Create Corpus API Definition
The Create Corpus API lets you create a corpus to store and manage your documents. A corpus is a container for documents and their associated metadata. When creating a corpus, you can specify various settings such as the corpus key, name, description, encoder, and filter attributes.
Corpus Object
When you create a corpus
object, the key
property is required to uniquely
identify the corpus. The name
parameter is optional and defaults to the
value of key
. The optional description
properties lets you provide
additional information about the corpus.
You can specify whether to treat queries or documents in the corpus as
questions or answers using the queries_are_answers
and documents_are_questions
boolean properties. These settings affect the semantics of the encoder used at
query time and indexing time.
The encoder_id
property allows you to choose the encoder for the corpus. If
not specified, it defaults to the latest Vectara encoder.

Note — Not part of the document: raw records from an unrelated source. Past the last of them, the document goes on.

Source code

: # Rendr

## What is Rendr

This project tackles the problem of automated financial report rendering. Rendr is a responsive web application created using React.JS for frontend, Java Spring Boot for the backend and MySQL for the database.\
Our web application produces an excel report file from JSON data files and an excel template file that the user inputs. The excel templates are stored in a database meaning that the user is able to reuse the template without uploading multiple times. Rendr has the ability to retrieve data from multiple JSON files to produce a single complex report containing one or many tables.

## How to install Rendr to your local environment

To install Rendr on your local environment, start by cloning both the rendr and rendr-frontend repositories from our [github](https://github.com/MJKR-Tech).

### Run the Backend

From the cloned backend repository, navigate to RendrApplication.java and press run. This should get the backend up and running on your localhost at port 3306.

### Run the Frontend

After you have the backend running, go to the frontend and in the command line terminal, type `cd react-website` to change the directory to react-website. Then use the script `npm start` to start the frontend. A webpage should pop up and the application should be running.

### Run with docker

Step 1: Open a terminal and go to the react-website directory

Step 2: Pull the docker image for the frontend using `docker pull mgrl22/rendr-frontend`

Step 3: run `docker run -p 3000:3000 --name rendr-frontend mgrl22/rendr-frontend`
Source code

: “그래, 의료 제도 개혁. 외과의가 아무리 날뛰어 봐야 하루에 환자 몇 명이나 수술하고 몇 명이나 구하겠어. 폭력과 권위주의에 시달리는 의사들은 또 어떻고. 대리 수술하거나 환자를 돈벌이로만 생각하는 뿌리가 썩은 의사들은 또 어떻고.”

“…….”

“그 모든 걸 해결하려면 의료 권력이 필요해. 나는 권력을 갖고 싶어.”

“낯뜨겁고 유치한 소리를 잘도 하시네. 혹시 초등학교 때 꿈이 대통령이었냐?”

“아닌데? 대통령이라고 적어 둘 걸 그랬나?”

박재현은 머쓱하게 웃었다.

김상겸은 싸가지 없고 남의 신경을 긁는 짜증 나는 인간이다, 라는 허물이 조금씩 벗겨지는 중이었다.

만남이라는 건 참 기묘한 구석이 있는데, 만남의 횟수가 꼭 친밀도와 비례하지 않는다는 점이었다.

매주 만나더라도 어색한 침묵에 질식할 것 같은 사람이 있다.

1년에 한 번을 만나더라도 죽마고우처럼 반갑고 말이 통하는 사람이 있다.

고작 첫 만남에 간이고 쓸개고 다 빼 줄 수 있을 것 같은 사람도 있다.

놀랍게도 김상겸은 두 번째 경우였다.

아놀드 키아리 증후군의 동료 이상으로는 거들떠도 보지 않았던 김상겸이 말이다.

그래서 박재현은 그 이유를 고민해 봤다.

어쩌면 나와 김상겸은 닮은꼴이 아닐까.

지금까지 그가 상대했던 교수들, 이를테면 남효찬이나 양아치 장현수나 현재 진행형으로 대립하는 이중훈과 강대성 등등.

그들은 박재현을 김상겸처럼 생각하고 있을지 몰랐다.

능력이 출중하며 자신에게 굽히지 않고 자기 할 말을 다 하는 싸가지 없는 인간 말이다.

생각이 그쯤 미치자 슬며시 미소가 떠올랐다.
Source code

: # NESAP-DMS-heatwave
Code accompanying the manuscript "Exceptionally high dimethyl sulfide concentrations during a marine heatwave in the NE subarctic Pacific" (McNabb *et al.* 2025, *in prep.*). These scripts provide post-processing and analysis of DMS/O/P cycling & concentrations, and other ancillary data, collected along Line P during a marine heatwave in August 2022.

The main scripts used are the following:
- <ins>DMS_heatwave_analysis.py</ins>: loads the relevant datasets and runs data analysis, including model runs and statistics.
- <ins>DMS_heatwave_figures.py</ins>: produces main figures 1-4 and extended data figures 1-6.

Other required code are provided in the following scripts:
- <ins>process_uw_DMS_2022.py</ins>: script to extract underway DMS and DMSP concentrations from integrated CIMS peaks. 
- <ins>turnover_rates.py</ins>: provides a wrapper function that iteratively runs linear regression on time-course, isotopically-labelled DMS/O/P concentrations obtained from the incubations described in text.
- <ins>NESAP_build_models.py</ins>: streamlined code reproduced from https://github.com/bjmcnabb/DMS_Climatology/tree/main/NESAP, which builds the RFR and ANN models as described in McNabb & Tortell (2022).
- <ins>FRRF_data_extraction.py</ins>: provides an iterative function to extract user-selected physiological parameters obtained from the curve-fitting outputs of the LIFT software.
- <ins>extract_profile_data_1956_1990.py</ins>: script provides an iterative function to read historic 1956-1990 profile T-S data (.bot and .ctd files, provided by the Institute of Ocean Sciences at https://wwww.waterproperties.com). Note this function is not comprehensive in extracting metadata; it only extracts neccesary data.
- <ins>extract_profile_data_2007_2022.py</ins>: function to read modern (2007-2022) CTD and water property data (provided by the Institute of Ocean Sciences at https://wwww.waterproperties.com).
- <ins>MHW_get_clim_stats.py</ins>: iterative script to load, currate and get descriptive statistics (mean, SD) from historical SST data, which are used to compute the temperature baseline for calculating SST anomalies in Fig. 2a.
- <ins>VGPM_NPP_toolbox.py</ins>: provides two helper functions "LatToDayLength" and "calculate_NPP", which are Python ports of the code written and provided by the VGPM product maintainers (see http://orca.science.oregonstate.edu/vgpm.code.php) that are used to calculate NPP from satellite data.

In order to reference metadata in filter expressions, the attributes
must be declared at creation time in the filter_attributes
array. This list
cannot be changed once the corpus is created.
Scale users can specify custom_dimensions
to allow weighting of document parts
during indexing and querying. Like filter attributes, custom dimensions cannot
be changed after corpus creation.
The response message returns a unique id
that you use to reference the
corpus. The name
does not need to be unique within an account.
Filter Attribute
In order to reference metadata in filter expressions, the referenceable attributes must be declared at creation time in the filter attributes. This list cannot be changed once the corpus is created.
For information on custom dimensions, a Scale-only feature, please see Custom Dimensions. Like filter attributes, custom dimensions cannot be changed after the corpus is created.
A filter attribute must specify a name
, and a level
which indicates
whether it exists in the document or part level metadata. At indexing time,
metadata with this name will be extracted and made available for filter
expressions to operate on.
If indexed
is true, the system will build an index on the extracted values
to further improve the performance of filter expressions involving the
attribute.
Finally, filter attributes must specify a type
, which is validated when
documents are indexed. The four supported types are integer
, which stores
signed whole-number values up to eight bytes in length; real
, for storing
floating point values in IEEE 754 8-byte format; text
for storing
textual strings in UTF-8 encoding, and boolean
for storing true/false
values.
REST 2.0 URL
Create Corpus REST 2.0 Endpoint
Vectara exposes a REST endpoint at the following URL to create a corpus:https://api.vectara.io/v2/corpora
The API Reference shows the full Create Corpus REST definition.
gRPC Example
You can find the full Create Corpus gRPC definition at admin.proto.
The CreateCorpusRequest
message contains a Corpus message with the name,
description, and other customization options. The CreateCorpusResponse
provides the response with the new Corpus ID and status.